Data tracked by StockTitan Argus on the day of publication.
Key Figures
Market Reality Check
Peers on Argus
VVOS showed a -3.27% pre-news move while only one peer (IINN) appeared on the momentum scanner, moving up 9.71%. Broader medical device peers showed mixed single‑stock moves, indicating stock-specific factors around VVOS’s warrant exercise and new warrant issuance.
Historical Context
| Date | Event | Sentiment | Move | Catalyst |
|---|---|---|---|---|
| Jan 16 | Warrant exercise deal | Negative | -3.3% | Announced reduced-price warrant exercise and issuance of new private warrants. |
| Dec 16 | New center opening | Positive | +0.0% | Opened affiliated sleep testing and treatment center in Auburn Hills, Michigan. |
| Dec 15 | Investor fireside chat | Neutral | -2.4% | Announced online fireside chat to discuss strategy and growth plans. |
| Nov 19 | Q3 2025 results | Neutral | -4.5% | Reported strong revenue growth but larger losses and highlighted going-concern risk. |
| Nov 19 | Earnings scheduling | Neutral | -4.5% | Announced timing of Q3 2025 results release and conference call. |
Recent history shows VVOS often trading lower or flat around financings, earnings and corporate updates, with the prior warrant exercise news aligning with a negative price move.

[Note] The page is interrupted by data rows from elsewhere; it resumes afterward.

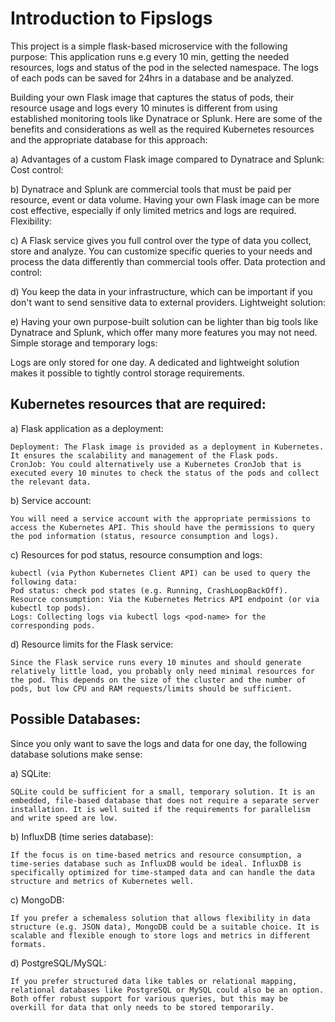 # Introduction to Fipslogs

This project is a simple flask-based microservice with the following purpose:
This application runs e.g every 10 min, getting the needed resources, logs and status of the pod in the selected namespace. 
The logs of each pods can be saved for 24hrs in a database and be analyzed. 


Building your own Flask image that captures the status of pods, their resource usage and logs every 10 minutes is different from using established monitoring tools like Dynatrace or Splunk. Here are some of the benefits and considerations as well as the required Kubernetes resources and the appropriate database for this approach:

a) Advantages of a custom Flask image compared to Dynatrace and Splunk:
Cost control:

b) Dynatrace and Splunk are commercial tools that must be paid per resource, event or data volume. Having your own Flask image can be more cost effective, especially if only limited metrics and logs are required.
Flexibility:

c) A Flask service gives you full control over the type of data you collect, store and analyze. You can customize specific queries to your needs and process the data differently than commercial tools offer.
Data protection and control:

d) You keep the data in your infrastructure, which can be important if you don't want to send sensitive data to external providers.
Lightweight solution:

e) Having your own purpose-built solution can be lighter than big tools like Dynatrace and Splunk, which offer many more features you may not need.
Simple storage and temporary logs:

Logs are only stored for one day. A dedicated and lightweight solution makes it possible to tightly control storage requirements.

## Kubernetes resources that are required:

a) Flask application as a deployment:

    Deployment: The Flask image is provided as a deployment in Kubernetes. It ensures the scalability and management of the Flask pods.
    CronJob: You could alternatively use a Kubernetes CronJob that is executed every 10 minutes to check the status of the pods and collect the relevant data.

b) Service account:

    You will need a service account with the appropriate permissions to access the Kubernetes API. This should have the permissions to query the pod information (status, resource consumption and logs).
c) Resources for pod status, resource consumption and logs:

    kubectl (via Python Kubernetes Client API) can be used to query the following data:
    Pod status: check pod states (e.g. Running, CrashLoopBackOff).
    Resource consumption: Via the Kubernetes Metrics API endpoint (or via kubectl top pods).
    Logs: Collecting logs via kubectl logs <pod-name> for the corresponding pods.

d) Resource limits for the Flask service:

    Since the Flask service runs every 10 minutes and should generate relatively little load, you probably only need minimal resources for the pod. This depends on the size of the cluster and the number of pods, but low CPU and RAM requests/limits should be sufficient.

## Possible Databases:

Since you only want to save the logs and data for one day, the following database solutions make sense:

a) SQLite:

    SQLite could be sufficient for a small, temporary solution. It is an embedded, file-based database that does not require a separate server installation. It is well suited if the requirements for parallelism and write speed are low.

b) InfluxDB (time series database):

    If the focus is on time-based metrics and resource consumption, a time-series database such as InfluxDB would be ideal. InfluxDB is specifically optimized for time-stamped data and can handle the data structure and metrics of Kubernetes well.

c) MongoDB:

    If you prefer a schemaless solution that allows flexibility in data structure (e.g. JSON data), MongoDB could be a suitable choice. It is scalable and flexible enough to store logs and metrics in different formats.

d) PostgreSQL/MySQL:

    If you prefer structured data like tables or relational mapping, relational databases like PostgreSQL or MySQL could also be an option. Both offer robust support for various queries, but this may be overkill for data that only needs to be stored temporarily.


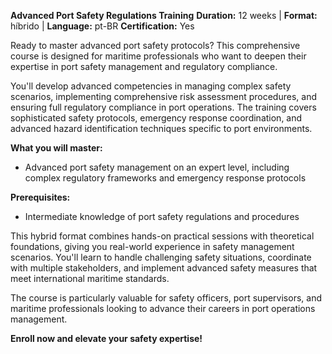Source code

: **Advanced Port Safety Regulations Training**
**Duration:** 12 weeks | **Format:** híbrido | **Language:** pt-BR
**Certification:** Yes

Ready to master advanced port safety protocols? This comprehensive course is designed for maritime professionals who want to deepen their expertise in port safety management and regulatory compliance.

You'll develop advanced competencies in managing complex safety scenarios, implementing comprehensive risk assessment procedures, and ensuring full regulatory compliance in port operations. The training covers sophisticated safety protocols, emergency response coordination, and advanced hazard identification techniques specific to port environments.

**What you will master:**
- Advanced port safety management on an expert level, including complex regulatory frameworks and emergency response protocols

**Prerequisites:**
- Intermediate knowledge of port safety regulations and procedures

This hybrid format combines hands-on practical sessions with theoretical foundations, giving you real-world experience in safety management scenarios. You'll learn to handle challenging safety situations, coordinate with multiple stakeholders, and implement advanced safety measures that meet international maritime standards.

The course is particularly valuable for safety officers, port supervisors, and maritime professionals looking to advance their careers in port operations management.

**Enroll now and elevate your safety expertise!**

Over recent months, VVOS has combined aggressive growth efforts with recurring capital raises. A November 10-Q highlighted strong revenue growth but ongoing losses and going-concern risk, followed by an expanded ATM capacity in October. Operationally, VVOS opened a new affiliated sleep center near Detroit and promoted its strategic pivot via an investor fireside chat. The January 2026 warrant exercise agreement, which generated gross proceeds of about $4.64M and added new warrants, set the stage for this closing announcement.
Regulatory & Risk Context
VVOS has an active Form S-3/A shelf dated 2025-09-05, with recent usage via 424B3 and 424B5 filings, indicating an established framework for recurring equity and warrant-related financings.
Market Pulse Summary
This announcement closes a previously agreed warrant inducement, delivering about $4.64M in gross proceeds while issuing 3,964,712 new unregistered warrants at $2.09. The structure fits VVOS’s broader pattern of using registered and private offerings under its Form S-3/A framework. Investors may track how this financing interacts with prior ATM capacity, the company’s going-concern disclosures, and progress in scaling its sleep-center–focused business model.
Key Terms
warrants financial
form s-3 regulatory
registration statement regulatory
private placement financial
AI-generated analysis. Not financial advice.
LITTLETON, Colo., Jan. 20, 2026 (GLOBE NEWSWIRE) -- Vivos Therapeutics, Inc. (“Vivos” or the “Company’’) (Nasdaq: VVOS), a leading medical device and healthcare services company focused on sleep related breathing disorders, including obstructive sleep apnea (OSA), today announced the closing of its previously announced exercise of certain outstanding warrants to purchase up to an aggregate of 1,982,356 shares originally issued in January 2023, November 2023 and February 20, 2024, at exercise prices ranging from
H.C. Wainwright & Co. acted as the exclusive placement agent for the offering.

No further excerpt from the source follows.